On ne sort pas heureux de cette vision crue et dure, qui se révèle pessimiste et dont le contenu existentiel apparaît flou. Et la musique dans tout cela ? Elle est bien portée par les chœurs vaillants et l’orchestre opulent et bien cuivré de Stuttgart, que Cornelius Meister mène avec une belle science des contrastes, dans un tempo qui prend son temps, avec une recherche de nuances qui combinent l’élégance à la grandeur. On se console avec des moments où l’orchestration est mise en valeur de façon presque charnelle. Le plateau vocal, de son côté, s’en tire avec honneur. Il faut dire que le son est très présent et sert les voix comme il se doit. Lohengrin est incarné par Michael König. Malgré quelques émissions nasales un peu trop audibles, il donne de la présence au personnage. Face à lui, l’Elsa de Simone Schneider séduit par une voix justement timbrée et un éventail d’émotions que l’on partage. Heinrich permet à Goran Juric de camper un rôle qui en impose, alors que le Telramund de Martin Gantner nous convainc tout à fait grâce à ses aigus efficaces. On apprécie aussi la qualité de présence d’Okka von der Damerau en Ortrud, tout comme Shigeo Ishino, insolite et valeureux Héraut. Les autres protagonistes sont à la hauteur de leur tâche. 

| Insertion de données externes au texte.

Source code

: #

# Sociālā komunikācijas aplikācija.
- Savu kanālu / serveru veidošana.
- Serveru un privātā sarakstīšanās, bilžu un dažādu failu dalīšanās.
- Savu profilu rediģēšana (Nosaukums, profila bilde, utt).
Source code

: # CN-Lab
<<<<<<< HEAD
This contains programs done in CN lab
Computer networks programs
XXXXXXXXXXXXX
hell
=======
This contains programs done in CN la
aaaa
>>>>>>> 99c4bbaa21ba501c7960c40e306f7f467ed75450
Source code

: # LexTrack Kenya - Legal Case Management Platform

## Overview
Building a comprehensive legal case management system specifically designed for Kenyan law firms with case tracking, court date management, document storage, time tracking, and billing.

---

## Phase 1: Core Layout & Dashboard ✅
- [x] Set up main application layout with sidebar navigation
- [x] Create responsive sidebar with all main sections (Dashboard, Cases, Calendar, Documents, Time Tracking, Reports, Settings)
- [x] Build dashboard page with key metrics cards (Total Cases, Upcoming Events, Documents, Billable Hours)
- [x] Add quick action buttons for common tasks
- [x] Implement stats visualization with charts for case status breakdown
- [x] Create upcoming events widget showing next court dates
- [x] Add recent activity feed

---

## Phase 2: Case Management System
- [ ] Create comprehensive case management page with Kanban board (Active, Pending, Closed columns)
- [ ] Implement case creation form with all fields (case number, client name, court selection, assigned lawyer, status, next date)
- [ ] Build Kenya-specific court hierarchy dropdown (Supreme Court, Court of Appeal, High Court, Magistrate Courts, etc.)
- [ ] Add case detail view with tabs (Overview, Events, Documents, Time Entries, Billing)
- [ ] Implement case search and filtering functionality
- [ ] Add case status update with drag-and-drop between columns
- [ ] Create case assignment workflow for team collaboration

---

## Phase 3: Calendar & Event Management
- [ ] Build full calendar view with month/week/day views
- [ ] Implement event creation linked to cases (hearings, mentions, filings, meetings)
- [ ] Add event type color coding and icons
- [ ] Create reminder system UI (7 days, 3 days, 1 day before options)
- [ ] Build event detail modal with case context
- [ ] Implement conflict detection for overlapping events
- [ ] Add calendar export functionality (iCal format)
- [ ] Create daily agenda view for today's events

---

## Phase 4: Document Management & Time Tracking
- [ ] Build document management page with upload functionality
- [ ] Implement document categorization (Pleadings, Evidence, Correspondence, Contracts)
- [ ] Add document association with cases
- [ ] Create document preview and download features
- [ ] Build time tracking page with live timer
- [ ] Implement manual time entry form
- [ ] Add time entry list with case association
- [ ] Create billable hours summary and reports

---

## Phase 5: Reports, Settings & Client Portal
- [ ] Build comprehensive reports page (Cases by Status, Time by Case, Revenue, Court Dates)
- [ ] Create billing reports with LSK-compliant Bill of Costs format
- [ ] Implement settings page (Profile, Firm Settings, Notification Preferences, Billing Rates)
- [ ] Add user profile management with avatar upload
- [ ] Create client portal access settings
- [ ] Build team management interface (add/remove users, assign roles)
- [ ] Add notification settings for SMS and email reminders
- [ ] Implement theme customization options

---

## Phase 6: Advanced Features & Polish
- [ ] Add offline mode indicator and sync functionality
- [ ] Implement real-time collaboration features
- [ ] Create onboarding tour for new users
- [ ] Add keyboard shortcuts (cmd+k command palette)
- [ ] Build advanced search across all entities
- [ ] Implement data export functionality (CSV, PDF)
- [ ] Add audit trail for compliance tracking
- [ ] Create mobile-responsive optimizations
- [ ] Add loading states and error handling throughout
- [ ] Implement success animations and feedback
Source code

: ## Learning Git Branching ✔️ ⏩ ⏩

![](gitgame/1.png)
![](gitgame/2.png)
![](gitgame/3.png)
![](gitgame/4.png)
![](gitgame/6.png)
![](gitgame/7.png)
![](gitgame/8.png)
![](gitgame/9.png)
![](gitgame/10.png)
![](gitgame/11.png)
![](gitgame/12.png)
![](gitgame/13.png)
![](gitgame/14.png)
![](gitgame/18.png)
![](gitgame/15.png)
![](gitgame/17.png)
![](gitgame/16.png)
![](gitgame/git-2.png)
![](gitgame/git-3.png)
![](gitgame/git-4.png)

Face à ce projet, on peut avoir deux attitudes : on adhère à la conception épurée jusqu’à l’excès de Schilling et l’on tente de découvrir le message contemporain qui sous-tend sa mise en scène. Il faut alors pouvoir le dégager de sa réflexion et de son vécu quant au pouvoir. Ou bien on abandonne le brassage des idées cérébrales, comme nous l’avons fait, pour se centrer sur la beauté de la musique et son rendu de qualité, la satisfaction globale quant aux prises de vue, la partie vocale et un jeu scénique qui va jusqu’au dépouillement, tout en dévoilant des mouvements de foule qui sont bien conduits. Chacun se fera son idée personnelle de cette réalisation singulière. On pourra aller voir pour comparaison, toujours en DVD, du côté du Bayreuth de 2018, avec Piotr Beczala et Anja Harteros dirigés par Christian Thielemann (DG), ou la transposition de l’action dans le quotidien à Munich en 2009, avec Jonas Kaufmann et Anja Harteros à nouveau, Kent Nagano étant à la baguette (Decca).

En ce qui nous concerne, attaché au côté surnaturel qui nous paraît fondamental, et au risque d’être taxé de passéisme, nous avons revisité Bayreuth en 1982 avec Siegfried Vogel, Peter Hoffmann ou Karan Armstrong (sublime Elsa), avec Woldemar Nelsson au pupitre de direction (DVD EuroArts). Tout y est somptueux (les costumes !) et la mise en scène de Götz Friedrich a aussi sa part de portée politique en termes de confrontation entre la société et l’individu. Ce témoignage vidéographique d’un autre temps est baigné d’une lumière spectaculaire, qui symbolise le cygne et sert, selon nous, le propos d’une manière bien plus éloquente.